### Problem details
When a line of the entries contains "ApplicationListener", please list that line.

Collected data

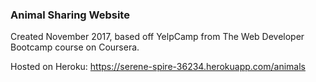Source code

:### Animal Sharing Website

Created November 2017, based off YelpCamp from The Web Developer Bootcamp course on Coursera. 

Hosted on Heroku: https://serene-spire-36234.herokuapp.com/animals
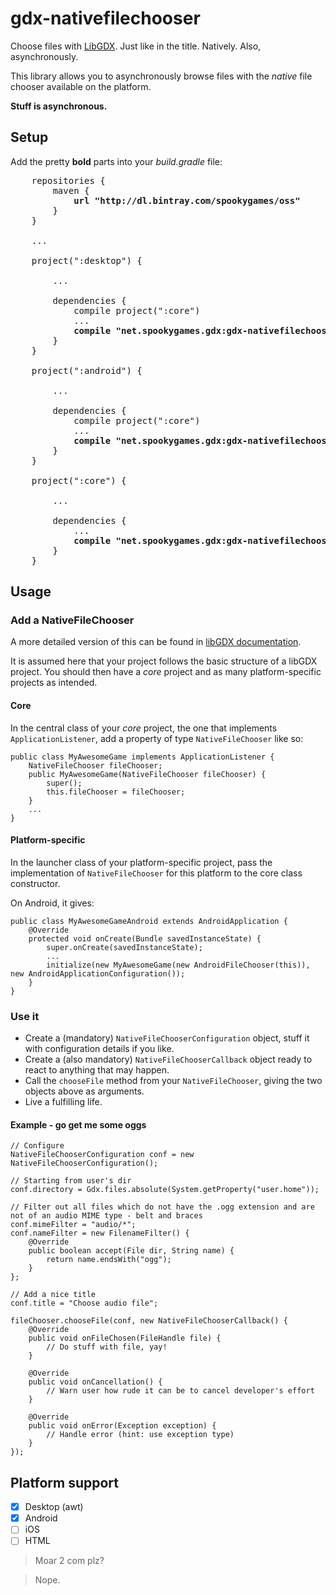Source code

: # gdx-nativefilechooser

Choose files with [LibGDX](https://libgdx.badlogicgames.com/). Just like in the title. Natively. Also, asynchronously.

This library allows you to asynchronously browse files with the _native_ file chooser available on the platform.

**Stuff is asynchronous.**

## Setup

Add the pretty **bold** parts into your _build.gradle_ file:

<pre>
    repositories {
        maven {
            <b>url "http://dl.bintray.com/spookygames/oss"</b>
        }
    }
    
    ...
    
    project(":desktop") {
        
        ...
        
        dependencies {
            compile project(":core")
            ...
            <b>compile "net.spookygames.gdx:gdx-nativefilechooser-desktop:1.0.0"</b>
        }
    }
    
    project(":android") {
        
        ...
        
        dependencies {
            compile project(":core")
            ...
            <b>compile "net.spookygames.gdx:gdx-nativefilechooser-android:1.0.0"</b>
        }
    }
    
    project(":core") {
        
        ...
        
        dependencies {
            ...
            <b>compile "net.spookygames.gdx:gdx-nativefilechooser:1.0.0"</b>
        }
    }
</pre>

## Usage

### Add a NativeFileChooser

A more detailed version of this can be found in [libGDX documentation](https://github.com/libgdx/libgdx/wiki/Interfacing-with-platform-specific-code).

It is assumed here that your project follows the basic structure of a libGDX project.
You should then have a _core_ project and as many platform-specific projects as intended.

#### Core

In the central class of your _core_ project, the one that implements `ApplicationListener`, add a property of type `NativeFileChooser` like so:
    
    public class MyAwesomeGame implements ApplicationListener {
        NativeFileChooser fileChooser;
        public MyAwesomeGame(NativeFileChooser fileChooser) {
            super();
            this.fileChooser = fileChooser;
        }
        ...
    }

#### Platform-specific

In the launcher class of your platform-specific project, pass the implementation of `NativeFileChooser` for this platform to the core class constructor.

On Android, it gives:

    public class MyAwesomeGameAndroid extends AndroidApplication {
        @Override
        protected void onCreate(Bundle savedInstanceState) {
            super.onCreate(savedInstanceState);
            ...
            initialize(new MyAwesomeGame(new AndroidFileChooser(this)), new AndroidApplicationConfiguration());
        }
    }

### Use it

* Create a (mandatory) `NativeFileChooserConfiguration` object, stuff it with configuration details if you like.
* Create a (also mandatory) `NativeFileChooserCallback` object ready to react to anything that may happen.
* Call the `chooseFile` method from your `NativeFileChooser`, giving the two objects above as arguments.
* Live a fulfilling life.

#### Example - go get me some oggs

    // Configure
    NativeFileChooserConfiguration conf = new NativeFileChooserConfiguration();
    
    // Starting from user's dir
    conf.directory = Gdx.files.absolute(System.getProperty("user.home"));
    
    // Filter out all files which do not have the .ogg extension and are not of an audio MIME type - belt and braces
    conf.mimeFilter = "audio/*";
    conf.nameFilter = new FilenameFilter() {
        @Override
        public boolean accept(File dir, String name) {
            return name.endsWith("ogg");
        }
    };
    
    // Add a nice title
    conf.title = "Choose audio file";
    
    fileChooser.chooseFile(conf, new NativeFileChooserCallback() {
        @Override
        public void onFileChosen(FileHandle file) {
            // Do stuff with file, yay!
        }
        
        @Override
        public void onCancellation() {
            // Warn user how rude it can be to cancel developer's effort
        }
        
        @Override
        public void onError(Exception exception) {
            // Handle error (hint: use exception type)
        }
    });

## Platform support

- [x] Desktop (awt)
- [x] Android
- [ ] iOS
- [ ] HTML

> Moar 2 com plz?

> Nope.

### Exercise answer
In the central class of your _core_ project, the one that implements `ApplicationListener`, add a property of type `NativeFileChooser` like so:
    public class MyAwesomeGame implements ApplicationListener {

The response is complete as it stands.